WORK TASK: Nothing but the lines from the one containing "As we explain" through the one containing "transductions in the", both included, should be given again, each exactly as written below.

RECORDS TO PROCESS:
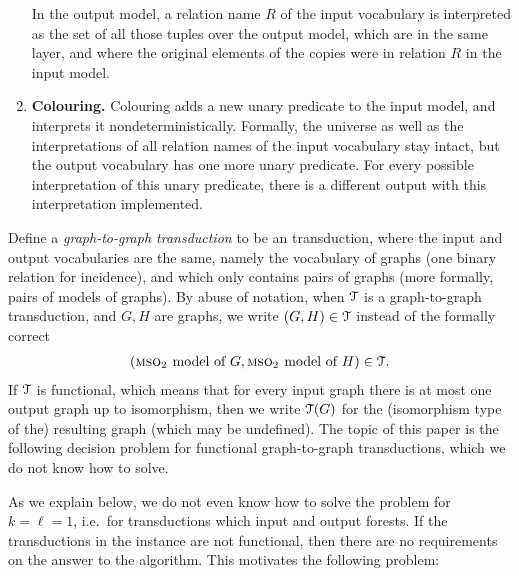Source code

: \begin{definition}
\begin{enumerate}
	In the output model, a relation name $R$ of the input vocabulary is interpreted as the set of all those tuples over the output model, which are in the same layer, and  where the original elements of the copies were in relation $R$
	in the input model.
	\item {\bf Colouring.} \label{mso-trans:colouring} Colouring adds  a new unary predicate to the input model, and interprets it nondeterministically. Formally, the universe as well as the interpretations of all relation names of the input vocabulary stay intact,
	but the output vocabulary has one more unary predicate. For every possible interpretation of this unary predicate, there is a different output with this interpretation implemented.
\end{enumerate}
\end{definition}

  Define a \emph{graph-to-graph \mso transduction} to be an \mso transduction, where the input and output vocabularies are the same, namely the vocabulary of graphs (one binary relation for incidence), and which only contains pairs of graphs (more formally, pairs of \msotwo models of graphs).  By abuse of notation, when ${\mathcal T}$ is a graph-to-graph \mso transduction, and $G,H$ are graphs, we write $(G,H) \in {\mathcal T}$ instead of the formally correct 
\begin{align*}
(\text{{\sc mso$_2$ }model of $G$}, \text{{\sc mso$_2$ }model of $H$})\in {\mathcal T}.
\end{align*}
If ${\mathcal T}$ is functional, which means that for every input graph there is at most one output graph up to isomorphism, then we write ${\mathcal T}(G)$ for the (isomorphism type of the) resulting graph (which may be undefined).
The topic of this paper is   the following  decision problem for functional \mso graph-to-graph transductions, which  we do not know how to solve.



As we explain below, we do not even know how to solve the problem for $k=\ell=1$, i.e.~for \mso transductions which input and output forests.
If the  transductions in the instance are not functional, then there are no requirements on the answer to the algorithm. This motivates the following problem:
--
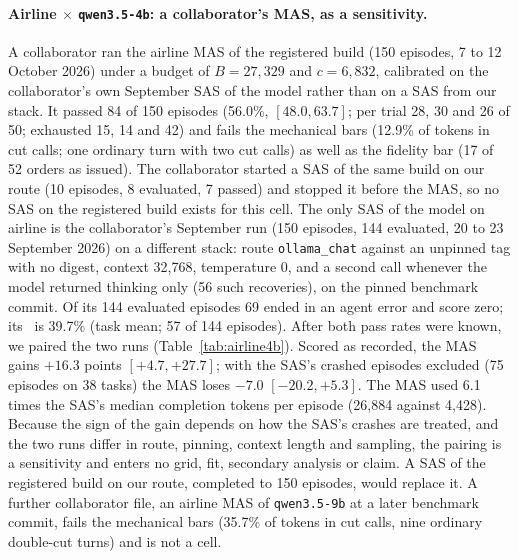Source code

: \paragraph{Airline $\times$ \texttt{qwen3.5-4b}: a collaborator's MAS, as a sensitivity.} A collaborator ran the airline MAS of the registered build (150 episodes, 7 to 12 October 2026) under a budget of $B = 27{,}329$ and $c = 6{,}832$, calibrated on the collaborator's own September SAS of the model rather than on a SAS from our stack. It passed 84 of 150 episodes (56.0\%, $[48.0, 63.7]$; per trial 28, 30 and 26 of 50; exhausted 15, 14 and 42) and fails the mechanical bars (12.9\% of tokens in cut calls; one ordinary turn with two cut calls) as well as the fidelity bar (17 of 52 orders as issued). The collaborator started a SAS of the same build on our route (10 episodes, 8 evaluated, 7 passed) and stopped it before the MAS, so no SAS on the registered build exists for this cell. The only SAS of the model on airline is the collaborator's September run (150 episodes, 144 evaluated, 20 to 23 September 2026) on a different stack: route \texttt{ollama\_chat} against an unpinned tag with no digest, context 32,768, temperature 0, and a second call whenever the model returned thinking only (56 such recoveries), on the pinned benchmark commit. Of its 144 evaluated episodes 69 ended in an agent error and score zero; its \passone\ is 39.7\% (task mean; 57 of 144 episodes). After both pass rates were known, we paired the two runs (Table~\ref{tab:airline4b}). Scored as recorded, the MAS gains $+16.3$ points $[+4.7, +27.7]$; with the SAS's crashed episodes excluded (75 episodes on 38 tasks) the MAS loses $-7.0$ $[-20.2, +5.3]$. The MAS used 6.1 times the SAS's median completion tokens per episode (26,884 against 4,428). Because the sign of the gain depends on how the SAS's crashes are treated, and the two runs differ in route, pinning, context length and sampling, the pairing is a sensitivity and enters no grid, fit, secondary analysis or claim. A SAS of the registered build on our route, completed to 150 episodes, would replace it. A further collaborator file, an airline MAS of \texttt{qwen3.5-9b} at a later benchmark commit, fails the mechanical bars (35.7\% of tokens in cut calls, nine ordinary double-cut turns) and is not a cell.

EXERCISE SOLUTION:
As we explain below, we do not even know how to solve the problem for $k=\ell=1$, i.e.~for \mso transductions which input and output forests.
If the  transductions in the instance are not functional, then there are no requirements on the answer to the algorithm. This motivates the following problem:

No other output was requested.